Apartemen Michel dan Gemini di Palermo


Sudah hampir dua Minggu Gemini dan Fillipo belajar bersama dan kini Gemini belajar mengetik di iMac dengan voice command. Berkat aplikasi canggih dan jauh lebih disabilitas friendly, membuat Gemini merasa dirinya bisa bekerja seperti halnya sebelum dia mengalami kebutaan.


"Wah, anda sudah bisa mengetik dokumen tanpa salah dengan keyboard khusus" puji Fillipo setelah Michel membelikan keyboard khusus dengan huruf braille di keypadnya.


"Benarkah?" tanya Gemini senang.


"Aplikasi ini juga memberikan kemudahan dengan membaca ulang lewat suara dari komputer. Sudah ada berbagai macam bahasa juga." Fillipo menerangkan kepada Gemini. "Silahkan anda mencobanya Signora."

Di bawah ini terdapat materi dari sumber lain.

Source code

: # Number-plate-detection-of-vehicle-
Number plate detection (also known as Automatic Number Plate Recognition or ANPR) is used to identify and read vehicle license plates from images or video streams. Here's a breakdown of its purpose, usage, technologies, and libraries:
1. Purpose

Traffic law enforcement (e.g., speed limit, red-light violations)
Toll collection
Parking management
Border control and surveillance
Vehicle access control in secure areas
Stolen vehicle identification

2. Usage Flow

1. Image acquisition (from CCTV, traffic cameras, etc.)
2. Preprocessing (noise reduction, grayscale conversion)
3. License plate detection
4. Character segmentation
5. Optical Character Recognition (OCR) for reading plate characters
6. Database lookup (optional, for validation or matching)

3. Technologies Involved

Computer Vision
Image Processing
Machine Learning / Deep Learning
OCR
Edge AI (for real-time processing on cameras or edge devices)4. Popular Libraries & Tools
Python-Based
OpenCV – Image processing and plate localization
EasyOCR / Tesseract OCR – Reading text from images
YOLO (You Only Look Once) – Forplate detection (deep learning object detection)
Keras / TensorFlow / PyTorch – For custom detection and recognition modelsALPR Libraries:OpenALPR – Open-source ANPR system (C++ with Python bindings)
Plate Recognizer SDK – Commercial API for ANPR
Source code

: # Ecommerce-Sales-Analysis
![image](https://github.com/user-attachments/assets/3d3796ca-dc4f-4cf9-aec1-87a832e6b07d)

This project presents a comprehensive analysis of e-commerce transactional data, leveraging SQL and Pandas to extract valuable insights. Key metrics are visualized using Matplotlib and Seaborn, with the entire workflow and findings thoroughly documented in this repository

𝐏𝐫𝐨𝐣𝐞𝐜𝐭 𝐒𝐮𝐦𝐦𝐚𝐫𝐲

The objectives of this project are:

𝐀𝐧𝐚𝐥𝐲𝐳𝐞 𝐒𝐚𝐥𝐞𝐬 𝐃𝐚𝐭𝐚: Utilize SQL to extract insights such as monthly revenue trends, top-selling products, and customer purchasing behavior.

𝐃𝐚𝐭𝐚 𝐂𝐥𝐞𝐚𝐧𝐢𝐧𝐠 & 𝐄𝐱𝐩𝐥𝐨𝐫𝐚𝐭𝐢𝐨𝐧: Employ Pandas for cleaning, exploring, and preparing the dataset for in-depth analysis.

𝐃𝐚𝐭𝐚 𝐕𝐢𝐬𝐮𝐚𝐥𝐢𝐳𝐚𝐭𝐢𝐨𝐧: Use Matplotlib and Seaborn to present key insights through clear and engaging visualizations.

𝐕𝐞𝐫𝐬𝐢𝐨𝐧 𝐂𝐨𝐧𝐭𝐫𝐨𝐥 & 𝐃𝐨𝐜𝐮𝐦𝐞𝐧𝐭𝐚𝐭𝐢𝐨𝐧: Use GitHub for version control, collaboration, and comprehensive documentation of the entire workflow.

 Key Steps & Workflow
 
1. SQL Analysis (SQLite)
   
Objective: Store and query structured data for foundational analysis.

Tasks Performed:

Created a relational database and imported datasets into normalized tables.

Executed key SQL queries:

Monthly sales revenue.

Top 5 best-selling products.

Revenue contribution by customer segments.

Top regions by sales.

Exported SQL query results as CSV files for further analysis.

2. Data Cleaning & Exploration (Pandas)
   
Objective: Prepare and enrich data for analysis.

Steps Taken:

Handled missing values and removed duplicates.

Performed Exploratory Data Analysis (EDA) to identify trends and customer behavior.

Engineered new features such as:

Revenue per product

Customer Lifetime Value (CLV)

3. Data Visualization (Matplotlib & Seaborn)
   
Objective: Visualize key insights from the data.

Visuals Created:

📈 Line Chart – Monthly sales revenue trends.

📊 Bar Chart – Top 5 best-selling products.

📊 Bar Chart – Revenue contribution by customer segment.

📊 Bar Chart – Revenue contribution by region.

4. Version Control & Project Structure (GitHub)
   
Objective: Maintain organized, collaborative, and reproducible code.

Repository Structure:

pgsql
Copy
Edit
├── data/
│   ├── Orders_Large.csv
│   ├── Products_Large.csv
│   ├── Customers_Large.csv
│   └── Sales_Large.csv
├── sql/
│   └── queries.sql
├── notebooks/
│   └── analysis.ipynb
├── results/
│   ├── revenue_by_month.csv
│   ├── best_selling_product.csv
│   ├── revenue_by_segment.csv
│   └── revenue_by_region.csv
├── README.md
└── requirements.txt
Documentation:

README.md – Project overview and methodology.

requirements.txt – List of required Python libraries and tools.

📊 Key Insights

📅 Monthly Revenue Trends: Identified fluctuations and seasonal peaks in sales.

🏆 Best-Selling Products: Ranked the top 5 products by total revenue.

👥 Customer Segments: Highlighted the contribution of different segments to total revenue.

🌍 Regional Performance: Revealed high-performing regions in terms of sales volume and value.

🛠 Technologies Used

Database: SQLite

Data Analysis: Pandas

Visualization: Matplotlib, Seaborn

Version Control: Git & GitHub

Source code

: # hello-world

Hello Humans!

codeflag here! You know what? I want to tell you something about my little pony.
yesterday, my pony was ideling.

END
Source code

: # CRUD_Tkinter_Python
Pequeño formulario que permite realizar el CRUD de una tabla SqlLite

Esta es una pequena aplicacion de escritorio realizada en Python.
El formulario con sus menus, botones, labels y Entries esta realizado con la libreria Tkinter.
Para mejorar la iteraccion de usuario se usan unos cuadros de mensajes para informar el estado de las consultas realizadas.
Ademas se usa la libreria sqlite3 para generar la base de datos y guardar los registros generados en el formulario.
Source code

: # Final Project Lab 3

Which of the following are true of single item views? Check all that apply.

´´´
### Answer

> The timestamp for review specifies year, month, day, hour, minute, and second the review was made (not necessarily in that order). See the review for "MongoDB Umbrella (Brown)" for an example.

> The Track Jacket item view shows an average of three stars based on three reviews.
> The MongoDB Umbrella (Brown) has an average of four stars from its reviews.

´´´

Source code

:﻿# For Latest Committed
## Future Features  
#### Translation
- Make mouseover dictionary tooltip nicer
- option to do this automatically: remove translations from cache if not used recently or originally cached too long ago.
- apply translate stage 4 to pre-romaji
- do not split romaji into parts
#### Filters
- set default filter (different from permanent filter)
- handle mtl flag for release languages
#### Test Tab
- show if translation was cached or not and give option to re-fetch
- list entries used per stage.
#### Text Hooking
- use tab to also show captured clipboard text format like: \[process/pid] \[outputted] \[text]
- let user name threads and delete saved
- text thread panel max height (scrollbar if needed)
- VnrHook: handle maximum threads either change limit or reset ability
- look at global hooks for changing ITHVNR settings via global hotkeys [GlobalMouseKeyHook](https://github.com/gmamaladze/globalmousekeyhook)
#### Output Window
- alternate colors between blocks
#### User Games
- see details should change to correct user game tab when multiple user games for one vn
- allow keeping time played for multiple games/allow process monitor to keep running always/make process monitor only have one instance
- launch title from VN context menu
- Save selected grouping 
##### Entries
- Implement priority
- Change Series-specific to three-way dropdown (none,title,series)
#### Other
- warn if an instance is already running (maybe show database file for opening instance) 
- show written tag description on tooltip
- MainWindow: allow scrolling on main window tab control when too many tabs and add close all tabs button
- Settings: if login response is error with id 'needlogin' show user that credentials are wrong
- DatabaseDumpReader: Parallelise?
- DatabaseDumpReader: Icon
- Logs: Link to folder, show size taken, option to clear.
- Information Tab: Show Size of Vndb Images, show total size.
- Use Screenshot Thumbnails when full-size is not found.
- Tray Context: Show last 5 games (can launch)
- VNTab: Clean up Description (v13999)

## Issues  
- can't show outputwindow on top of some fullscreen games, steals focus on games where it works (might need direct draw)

Gemini melakukan voice command melalui airpods nya yang sudah disetting oleh Xena. Dan gadis itu mendengar dokumen yang diketiknya dan mulai mengingat apa yang salah.


"Bisa ternyata Fillipo!" seru Gemini senang bisa produktif kembali.


"Aplikasi ini bagus Signora apalagi semuanya dengan voice command jadi mempermudah semuanya."


Gemini bersyukur dengan adanya aplikasi ini. "Kalau boleh tahu, siapa pembuat aplikasi ini?"


"Yung IT Corp."


Gemini menepuk jidatnya. "Astagaaa! Itu perusahaan Oom aku!"


***


Acara Makan Malam Michel dan Gemini


"Bagaimana Gem tadi? Sudah terbiasa mengetik dengan voice command?" tanya Michel ke Gemini.


"Lumayan Michel. Dan kamu tahu siapa pembuat aplikasi yang membantu aku?"


"Siapa?"


"Oom Aji Yung" senyum Gemini yang tampak bahagia. "Oom aku memang jenius membantu para kaum disabilitas."


"Apakah selama ini kamu tidak tahu?" tanya Michel.


"Aku kan tidak memakai aplikasi buatannya sampai aku mengalami sendiri kekurangan aku, Michel. Biasanya orang baru tahu setelah mengalaminya sendiri."


"Ah, tidak juga. Kebetulan saja diberikan kelebihan hingga bisa membantu orang lain" jawab Gemini merendah.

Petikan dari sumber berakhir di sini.